Would you give the entries below again in full, exactly as they stand?

### DATA PROVIDED
■ ■ ■ ■ ■
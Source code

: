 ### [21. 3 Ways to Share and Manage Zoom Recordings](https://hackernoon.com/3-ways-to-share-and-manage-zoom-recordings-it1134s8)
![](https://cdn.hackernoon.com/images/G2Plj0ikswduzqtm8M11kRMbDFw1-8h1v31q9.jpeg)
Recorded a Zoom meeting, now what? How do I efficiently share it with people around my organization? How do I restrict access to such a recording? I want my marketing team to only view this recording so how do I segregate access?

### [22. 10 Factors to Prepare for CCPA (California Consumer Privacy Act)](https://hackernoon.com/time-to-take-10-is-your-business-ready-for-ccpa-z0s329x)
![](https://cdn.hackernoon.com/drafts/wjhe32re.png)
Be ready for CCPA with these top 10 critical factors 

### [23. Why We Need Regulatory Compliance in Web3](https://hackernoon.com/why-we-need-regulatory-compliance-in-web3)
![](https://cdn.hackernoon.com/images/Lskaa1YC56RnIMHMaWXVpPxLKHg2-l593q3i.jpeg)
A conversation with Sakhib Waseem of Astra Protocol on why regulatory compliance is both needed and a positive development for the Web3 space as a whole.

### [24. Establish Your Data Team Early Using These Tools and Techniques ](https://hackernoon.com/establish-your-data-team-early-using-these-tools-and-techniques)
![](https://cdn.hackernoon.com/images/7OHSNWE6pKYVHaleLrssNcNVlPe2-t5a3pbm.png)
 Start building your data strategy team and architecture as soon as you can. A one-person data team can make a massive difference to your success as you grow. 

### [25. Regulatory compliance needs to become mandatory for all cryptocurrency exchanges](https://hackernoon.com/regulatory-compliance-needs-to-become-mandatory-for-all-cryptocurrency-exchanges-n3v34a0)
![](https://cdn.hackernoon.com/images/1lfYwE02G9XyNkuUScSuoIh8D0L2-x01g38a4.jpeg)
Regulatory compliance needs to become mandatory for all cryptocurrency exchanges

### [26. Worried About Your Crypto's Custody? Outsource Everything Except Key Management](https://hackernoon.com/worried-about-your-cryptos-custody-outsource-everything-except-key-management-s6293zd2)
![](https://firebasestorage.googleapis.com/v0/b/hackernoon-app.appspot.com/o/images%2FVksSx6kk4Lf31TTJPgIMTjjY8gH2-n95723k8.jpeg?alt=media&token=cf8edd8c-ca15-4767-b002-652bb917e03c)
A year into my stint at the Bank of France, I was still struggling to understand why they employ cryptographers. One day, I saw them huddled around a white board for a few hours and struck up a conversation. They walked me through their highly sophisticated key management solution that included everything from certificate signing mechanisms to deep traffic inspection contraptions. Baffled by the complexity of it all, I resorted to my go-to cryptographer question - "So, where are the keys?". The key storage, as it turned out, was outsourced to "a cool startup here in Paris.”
■ ■ ■ ■ ■
### SOLUTION TO THE EXERCISE
Source code

: ### [21. 3 Ways to Share and Manage Zoom Recordings](https://hackernoon.com/3-ways-to-share-and-manage-zoom-recordings-it1134s8)
![](https://cdn.hackernoon.com/images/G2Plj0ikswduzqtm8M11kRMbDFw1-8h1v31q9.jpeg)
Recorded a Zoom meeting, now what? How do I efficiently share it with people around my organization? How do I restrict access to such a recording? I want my marketing team to only view this recording so how do I segregate access?

### [22. 10 Factors to Prepare for CCPA (California Consumer Privacy Act)](https://hackernoon.com/time-to-take-10-is-your-business-ready-for-ccpa-z0s329x)
![](https://cdn.hackernoon.com/drafts/wjhe32re.png)
Be ready for CCPA with these top 10 critical factors 

### [23. Why We Need Regulatory Compliance in Web3](https://hackernoon.com/why-we-need-regulatory-compliance-in-web3)
![](https://cdn.hackernoon.com/images/Lskaa1YC56RnIMHMaWXVpPxLKHg2-l593q3i.jpeg)
A conversation with Sakhib Waseem of Astra Protocol on why regulatory compliance is both needed and a positive development for the Web3 space as a whole.

### [24. Establish Your Data Team Early Using These Tools and Techniques ](https://hackernoon.com/establish-your-data-team-early-using-these-tools-and-techniques)
![](https://cdn.hackernoon.com/images/7OHSNWE6pKYVHaleLrssNcNVlPe2-t5a3pbm.png)
 Start building your data strategy team and architecture as soon as you can. A one-person data team can make a massive difference to your success as you grow. 

### [25. Regulatory compliance needs to become mandatory for all cryptocurrency exchanges](https://hackernoon.com/regulatory-compliance-needs-to-become-mandatory-for-all-cryptocurrency-exchanges-n3v34a0)
![](https://cdn.hackernoon.com/images/1lfYwE02G9XyNkuUScSuoIh8D0L2-x01g38a4.jpeg)
Regulatory compliance needs to become mandatory for all cryptocurrency exchanges

### [26. Worried About Your Crypto's Custody? Outsource Everything Except Key Management](https://hackernoon.com/worried-about-your-cryptos-custody-outsource-everything-except-key-management-s6293zd2)
![](https://firebasestorage.googleapis.com/v0/b/hackernoon-app.appspot.com/o/images%2FVksSx6kk4Lf31TTJPgIMTjjY8gH2-n95723k8.jpeg?alt=media&token=cf8edd8c-ca15-4767-b002-652bb917e03c)
A year into my stint at the Bank of France, I was still struggling to understand why they employ cryptographers. One day, I saw them huddled around a white board for a few hours and struck up a conversation. They walked me through their highly sophisticated key management solution that included everything from certificate signing mechanisms to deep traffic inspection contraptions. Baffled by the complexity of it all, I resorted to my go-to cryptographer question - "So, where are the keys?". The key storage, as it turned out, was outsourced to "a cool startup here in Paris.”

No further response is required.